▸ **Task details**
Use the entries below and reproduce exactly the lines from the one containing "De mente, at" down to the one containing "Disse Ord kunne", both of them included.

━━━━━ Data in this exercise

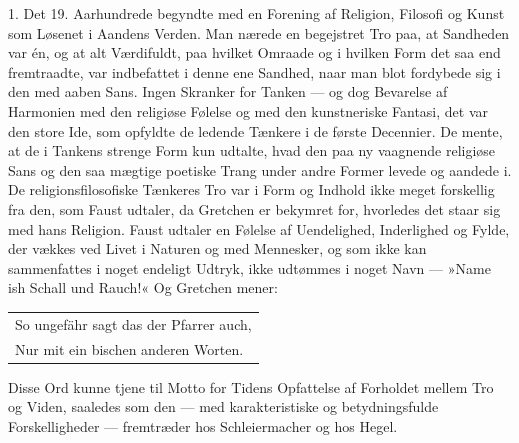 \documentclass[12pt,a4paper,openany]{book}
\newcommand{\opage}[1]{\marginnote{\footnotesize\textit{[#1]}}}
\begin{document}
1. Det 19. Aarhundrede begyndte med en Forening
af Religion, Filosofi og Kunst som Løsenet i Aandens
Verden. Man nærede en begejstret Tro paa, at Sandheden
var én, og at alt Værdifuldt, paa hvilket Omraade
og i hvilken Form det saa end fremtraadte, var indbefattet
i denne ene Sandhed, naar man blot fordybede sig
i den med aaben Sans. Ingen Skranker for Tanken ---
og dog Bevarelse af Harmonien med den religiøse
Følelse og med den kunstneriske Fantasi, det var den store
Ide, som opfyldte de ledende Tænkere i de første Decennier.
De mente, at de i Tankens strenge Form kun udtalte,
hvad den paa ny vaagnende religiøse Sans og den
saa mægtige poetiske Trang under andre Former levede
og aandede i. De religionsfilosofiske Tænkeres Tro var
i Form og Indhold ikke meget forskellig fra den, som
Faust udtaler, da Gretchen er bekymret for, hvorledes
det staar sig med hans Religion. Faust udtaler en
Følelse af Uendelighed, Inderlighed og Fylde, der vækkes
ved Livet i Naturen og med Mennesker, og som ikke
kan sammenfattes i noget endeligt Udtryk, ikke udtømmes
i noget Navn --- »Name ish Schall und Rauch!«
Og Gretchen mener:

\opage{6}\begin{center}\small\begin{tabular}{@{}l@{}}
So ungefähr sagt das der Pfarrer auch,\\
Nur mit ein bischen anderen Worten.
\end{tabular}\end{center}

Disse Ord kunne tjene til Motto for Tidens Opfattelse
af Forholdet mellem Tro og Viden, saaledes som
den --- med karakteristiske og betydningsfulde Forskelligheder
--- fremtræder hos Schleiermacher og hos
Hegel.
\end{document}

━━━━━━━━━━

▸ **Response area**
De mente, at de i Tankens strenge Form kun udtalte,
hvad den paa ny vaagnende religiøse Sans og den
saa mægtige poetiske Trang under andre Former levede
og aandede i. De religionsfilosofiske Tænkeres Tro var
i Form og Indhold ikke meget forskellig fra den, som
Faust udtaler, da Gretchen er bekymret for, hvorledes
det staar sig med hans Religion. Faust udtaler en
Følelse af Uendelighed, Inderlighed og Fylde, der vækkes
ved Livet i Naturen og med Mennesker, og som ikke
kan sammenfattes i noget endeligt Udtryk, ikke udtømmes
i noget Navn --- »Name ish Schall und Rauch!«
Og Gretchen mener:

\opage{6}\begin{center}\small\begin{tabular}{@{}l@{}}
So ungefähr sagt das der Pfarrer auch,\\
Nur mit ein bischen anderen Worten.
\end{tabular}\end{center}

Disse Ord kunne tjene til Motto for Tidens Opfattelse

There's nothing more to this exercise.